Celebrate ‘The King’s Speech’ with your own elegant high tea
The 83rd annual Academy Awards will be presented this Sunday, which has critics, prognosticators and shameless self-promoters predicting the winners. We’ve seen all but one of the films nominated for Best Picture, and while the competition is fierce, we’re convinced “The King’s Speech” should receive the Oscar. After reaching this conclusion (with apologies to Rob Rector if he disagrees), I thought a column on British food would be in order.
Whenever hotels or restaurants advertise high tea I recall tables set with exquisite elegance: damask cloths, delicate china, spotless silver and an array of dainty treats. We’ve enjoyed remarkable afternoon teas served at venues like London’s Savoy and Wilmington’s Hotel du Pont. Then we watched a recent episode of “Jeopardy” and learned something new about tea (at least to me); in many places they may have the elements correct but the name completely wrong.
In Britain, a light meal eaten between 3 and 5 p.m. is called afternoon tea or formally, low tea. So named for the lounge or low table on which the food and tea are served, this is more like a snack to hold you until a late dinner. The food served at low tea is light and delicate, since you will be eating your main meal at 8 or 9 p.m. You will be served scones with clotted cream and jam, crustless sandwiches of watercress and cucumber, petit fours and sponge cakes.

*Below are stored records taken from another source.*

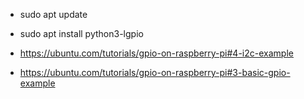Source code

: 
- sudo apt update
- sudo apt install python3-lgpio

- https://ubuntu.com/tutorials/gpio-on-raspberry-pi#4-i2c-example

- https://ubuntu.com/tutorials/gpio-on-raspberry-pi#3-basic-gpio-example

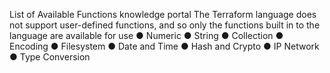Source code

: List of Available Functions
knowledge portal
The Terraform language does not support user-defined functions, and so only the functions built
in to the language are available for use
● Numeric
● String
● Collection
● Encoding
● Filesystem
● Date and Time
● Hash and Crypto
● IP Network
● Type Conversion
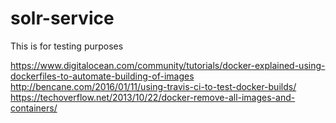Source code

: # solr-service
This is for testing purposes

https://www.digitalocean.com/community/tutorials/docker-explained-using-dockerfiles-to-automate-building-of-images
http://bencane.com/2016/01/11/using-travis-ci-to-test-docker-builds/
https://techoverflow.net/2013/10/22/docker-remove-all-images-and-containers/


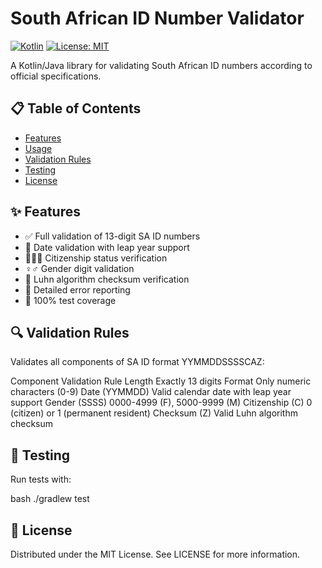 
# South African ID Number Validator

[![Kotlin](https://img.shields.io/badge/kotlin-1.8.0-blue.svg?logo=kotlin)](http://kotlinlang.org)
[![License: MIT](https://img.shields.io/badge/License-MIT-yellow.svg)](https://opensource.org/licenses/MIT)

A Kotlin/Java library for validating South African ID numbers according to official specifications.

## 📋 Table of Contents

- [Features](#-features)
- [Usage](#-usage)
- [Validation Rules](#-validation-rules)
- [Testing](#-testing)
- [License](#-license)

## ✨ Features

- ✅ Full validation of 13-digit SA ID numbers
- 📅 Date validation with leap year support
- 🧑‍🤝‍🧑 Citizenship status verification
- ♀️♂️ Gender digit validation
- 🔢 Luhn algorithm checksum verification
- 🐛 Detailed error reporting
- 🧪 100% test coverage

## 🔍 Validation Rules
Validates all components of SA ID format YYMMDDSSSSCAZ:

Component	Validation Rule
Length	Exactly 13 digits
Format	Only numeric characters (0-9)
Date (YYMMDD)	Valid calendar date with leap year support
Gender (SSSS)	0000-4999 (F), 5000-9999 (M)
Citizenship (C)	0 (citizen) or 1 (permanent resident)
Checksum (Z)	Valid Luhn algorithm checksum

## 🧪 Testing
Run tests with:

bash
./gradlew test

## 📜 License
Distributed under the MIT License. See LICENSE for more information.
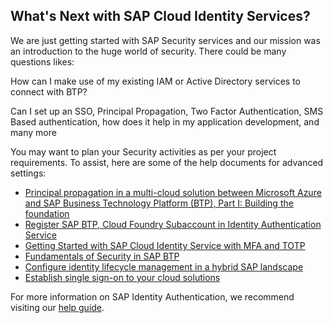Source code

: ## What's Next with SAP Cloud Identity Services? 

We are just getting started with SAP Security services and our mission was an introduction to the huge world of security. There could be many questions likes: 

How can I make use of my existing IAM or Active Directory services to connect with BTP? 

Can I set up an SSO, Principal Propagation, Two Factor Authentication, SMS Based authentication, how does it help in my application development, and many more  

You may want to plan your Security activities as per your project requirements. To assist, here are some of the help documents for advanced settings: 

- [Principal propagation in a multi-cloud solution between Microsoft Azure and SAP Business Technology Platform (BTP), Part I: Building the foundation](https://blogs.sap.com/2020/07/17/principal-propagation-in-a-multi-cloud-solution-between-microsoft-azure-and-sap-cloud-platform-scp/) 
- [Register SAP BTP, Cloud Foundry Subaccount in Identity Authentication Service](https://developers.sap.com/tutorials/cp-ias-azure-ad-cf.html) 
- [Getting Started with SAP Cloud Identity Service with MFA and TOTP](https://blogs.sap.com/2022/12/13/getting-started-with-sap-cloud-identity-service-with-mfa-and-totp/)
- [Fundamentals of Security in SAP BTP](https://blogs.sap.com/2022/07/05/fundamentas-of-security-in-sap-btp-introduction-part-1/)
- [Configure identity lifecycle management in a hybrid SAP landscape](https://discovery-center.cloud.sap/missiondetail/3116/3152/)
- [Establish single sign-on to your cloud solutions](https://discovery-center.cloud.sap/missiondetail/3114/3151/)


For more information on SAP Identity Authentication, we recommend visiting our [help guide](https://help.sap.com/docs/identity-authentication/identity-authentication/openid-connect). 
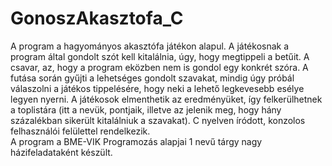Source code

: # GonoszAkasztofa_C
A program a hagyományos akasztófa játékon alapul. A játékosnak a program által gondolt szót kell kitalálnia, úgy, hogy megtippeli a betűit. A csavar, az, hogy a program eközben nem is gondol egy konkrét szóra. A futása során gyűjti a lehetséges gondolt szavakat, mindig úgy próbál válaszolni a játékos tippelésére, hogy neki a lehető legkevesebb esélye legyen nyerni. A játékosok elmenthetik az eredményüket, így felkerülhetnek a toplistára (itt a nevük, pontjaik, illetve az jelenik meg, hogy hány százalékban sikerült kitalálniuk a szavakat).
C nyelven íródott, konzolos felhasználói felülettel rendelkezik.  
A program a BME-VIK Programozás alapjai 1 nevű tárgy nagy házifeladataként készült.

High tea, on the other hand, is an early evening meal that can substitute for both afternoon tea and the substantial dinner served much later in the day. Its name comes from the setting: tea and food would be arranged on the high or main dining table instead of in the lounge or parlor. At high tea the menu is savory and hearty: a cold supper of meat pies, sliced ham or beef, stuffed eggs, cheese and pasties. Hardly the refined image of high tea accompanied by a harpist at the Savoy.

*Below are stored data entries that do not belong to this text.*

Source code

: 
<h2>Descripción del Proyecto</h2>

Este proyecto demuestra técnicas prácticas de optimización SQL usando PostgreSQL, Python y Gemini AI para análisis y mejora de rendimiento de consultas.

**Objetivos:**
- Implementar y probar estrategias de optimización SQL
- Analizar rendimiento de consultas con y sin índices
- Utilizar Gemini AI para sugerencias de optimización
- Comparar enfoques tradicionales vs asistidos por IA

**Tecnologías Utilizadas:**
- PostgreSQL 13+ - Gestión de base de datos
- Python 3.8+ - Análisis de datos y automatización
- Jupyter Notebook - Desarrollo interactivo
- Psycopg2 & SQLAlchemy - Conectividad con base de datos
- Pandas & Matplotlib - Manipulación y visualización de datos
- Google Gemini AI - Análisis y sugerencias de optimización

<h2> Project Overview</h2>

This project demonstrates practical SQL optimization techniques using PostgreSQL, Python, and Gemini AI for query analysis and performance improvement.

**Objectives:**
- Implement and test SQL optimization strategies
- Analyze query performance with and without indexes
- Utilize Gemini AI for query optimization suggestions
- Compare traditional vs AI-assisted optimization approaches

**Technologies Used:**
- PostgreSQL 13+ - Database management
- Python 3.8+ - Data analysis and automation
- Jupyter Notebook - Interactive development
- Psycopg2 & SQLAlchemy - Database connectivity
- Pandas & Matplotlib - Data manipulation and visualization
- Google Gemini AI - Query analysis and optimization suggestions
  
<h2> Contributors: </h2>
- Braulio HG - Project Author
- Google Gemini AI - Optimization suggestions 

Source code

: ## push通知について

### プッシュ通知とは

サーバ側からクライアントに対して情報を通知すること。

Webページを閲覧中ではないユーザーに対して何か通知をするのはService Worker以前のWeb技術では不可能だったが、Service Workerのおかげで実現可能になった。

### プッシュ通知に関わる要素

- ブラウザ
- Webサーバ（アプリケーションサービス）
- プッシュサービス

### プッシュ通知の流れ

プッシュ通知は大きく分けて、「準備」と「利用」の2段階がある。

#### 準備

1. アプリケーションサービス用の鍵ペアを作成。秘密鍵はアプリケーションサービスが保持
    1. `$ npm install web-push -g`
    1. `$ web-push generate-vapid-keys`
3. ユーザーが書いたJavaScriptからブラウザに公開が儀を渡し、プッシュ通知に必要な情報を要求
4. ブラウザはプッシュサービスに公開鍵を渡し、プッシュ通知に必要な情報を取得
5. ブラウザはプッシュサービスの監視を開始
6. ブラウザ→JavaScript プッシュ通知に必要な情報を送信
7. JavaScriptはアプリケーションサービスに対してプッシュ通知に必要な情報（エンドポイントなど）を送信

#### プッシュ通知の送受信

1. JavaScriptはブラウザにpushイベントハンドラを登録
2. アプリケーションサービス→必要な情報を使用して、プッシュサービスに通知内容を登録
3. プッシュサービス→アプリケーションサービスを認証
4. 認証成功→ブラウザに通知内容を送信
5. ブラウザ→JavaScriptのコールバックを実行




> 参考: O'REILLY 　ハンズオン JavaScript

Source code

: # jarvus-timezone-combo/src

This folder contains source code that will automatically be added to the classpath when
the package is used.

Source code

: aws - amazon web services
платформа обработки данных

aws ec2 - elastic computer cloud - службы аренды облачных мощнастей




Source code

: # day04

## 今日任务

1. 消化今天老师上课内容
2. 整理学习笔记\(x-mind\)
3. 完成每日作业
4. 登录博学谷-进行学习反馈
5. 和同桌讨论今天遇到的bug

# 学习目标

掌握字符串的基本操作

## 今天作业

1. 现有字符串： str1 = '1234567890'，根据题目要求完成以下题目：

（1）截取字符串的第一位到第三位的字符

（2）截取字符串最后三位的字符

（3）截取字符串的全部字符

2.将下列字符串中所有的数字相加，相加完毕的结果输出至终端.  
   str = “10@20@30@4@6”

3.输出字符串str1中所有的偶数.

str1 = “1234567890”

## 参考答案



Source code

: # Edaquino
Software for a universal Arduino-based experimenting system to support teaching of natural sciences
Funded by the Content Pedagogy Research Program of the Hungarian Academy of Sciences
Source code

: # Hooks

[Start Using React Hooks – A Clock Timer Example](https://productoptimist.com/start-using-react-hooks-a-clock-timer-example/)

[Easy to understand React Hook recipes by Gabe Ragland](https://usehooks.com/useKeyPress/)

Tips for low tea sandwiches
Of course, for either of these meals, tea is the centerpiece, and it is never made with commercial tea bags. You can prepare an entire pot of tea by filling the decorative china pot with several tablespoons of loose tea and very hot water. After allowing the leaves to steep long enough to bring out the aroma, color and flavor of the tea, pour it into cups through a strainer. Cover the pot with a tea cozy to keep the remaining tea warm enough for a refill. If each guest prefers his or her own variety (pekoe, jasmine, Earl Grey are familiar favorites), fill separate tea infusers with tea leaves and place each one in the cup with hot water to steep. To finish the service, offer lemon slices and milk (never cream) along with lumps of sugar.

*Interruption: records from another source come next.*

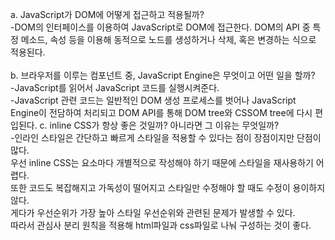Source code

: a.
JavaScript가 DOM에 어떻게 접근하고 적용될까?  
 -DOM의 인터페이스를 이용하여 JavaScript로 DOM에 접근한다. DOM의 API 중 특정 메소드, 속성 등을 이용해 동적으로 노드를 생성하거나 삭제, 혹은 변경하는 식으로 적용된다.<br>  
b.
브라우저를 이루는 컴포넌트 중, JavaScript Engine은 무엇이고 어떤 일을 할까?  
-JavaScript를 읽어서 JavaScript 코드를 실행시켜준다.   
-JavaScript 관련 코드는 일반적인 DOM 생성 프로세스를 벗어나 JavaScript Engine이 전담하여 처리되고 DOM API를 통해 DOM tree와 CSSOM tree에 다시 편입된다.
c.
inline CSS가 항상 좋은 것일까? 아니라면 그 이유는 무엇일까?  
 -인라인 스타일은 간단하고 빠르게 스타일을 적용할 수 있다는 점이 장점이지만 단점이 많다.  
우선 inline CSS는 요소마다 개별적으로 작성해야 하기 때문에 스타일을 재사용하기 어렵다.<br>
또한 코드도 복잡해지고 가독성이 떨어지고 스타일만 수정해야 할 때도 수정이 용이하지 않다.<br>
게다가 우선순위가 가장 높아 스타일 우선순위와 관련된 문제가 발생할 수 있다.  
따라서 관심사 분리 원칙을 적용해 html파일과 css파일로 나눠 구성하는 것이 좋다.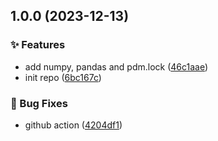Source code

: ## 1.0.0 (2023-12-13)


### ✨ Features

* add numpy, pandas and pdm.lock ([46c1aae](https://github.com/tdnguyen6/py-template/commit/46c1aae7ef0641e1e4086ced29ab0d0519463d05))
* init repo ([6bc167c](https://github.com/tdnguyen6/py-template/commit/6bc167c79865a151a95361dc83d05f59458a2bf7))


### 🐛 Bug Fixes

* github action ([4204df1](https://github.com/tdnguyen6/py-template/commit/4204df13a6076a7ec91dd6ec7fefd5745be87abb))

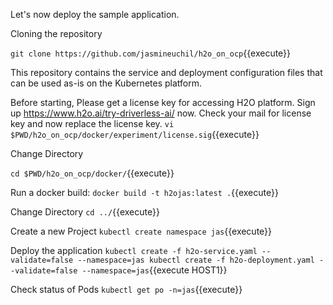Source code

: Let's now deploy the sample application.

Cloning the repository

`git clone https://github.com/jasmineuchil/h2o_on_ocp`{{execute}}

This repository contains the service and deployment configuration files that can be used as-is on the  Kubernetes platform.


Before starting, Please get a license key for accessing H2O platform. Sign up https://www.h2o.ai/try-driverless-ai/ now.
Check your mail for license key and now replace the license key.
`vi $PWD/h2o_on_ocp/docker/experiment/license.sig`{{execute}}


Change Directory

`cd $PWD/h2o_on_ocp/docker/`{{execute}}

Run a docker build:
 `docker build -t h2ojas:latest .`{{execute}}

Change Directory
`cd ../`{{execute}}

Create a new Project
`kubectl create namespace jas`{{execute}}

Deploy the application
 `kubectl create -f h2o-service.yaml --validate=false --namespace=jas
 kubectl create -f h2o-deployment.yaml --validate=false --namespace=jas`{{execute HOST1}}


Check status of Pods
`kubectl get po -n=jas`{{execute}}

I’ve included a few recipes for traditional low tea sandwiches and scones, typically arranged in a tiered server (see photo). However, you may want to make an authentic high tea to enjoy when the Oscars telecast begins, unless you’re rooting for “The Fighter” and need to break out the Sam Adams.
Cucumber Tea Sandwiches
3 T unsalted butter, softened
1/3 C chopped watercress
10 slices thin white bread
1/2 seedless cucumber
In small bowl, combine the butter and watercress. Spread butter mixture on one side of each slice of bread. Thinly slice the cucumber and arrange slices on buttered side of five pieces of bread. Top with the remaining bread slices, butter-side down. Cut the crusts off each sandwich and slice into quarters diagonally. Yield: 20 miniature sandwiches.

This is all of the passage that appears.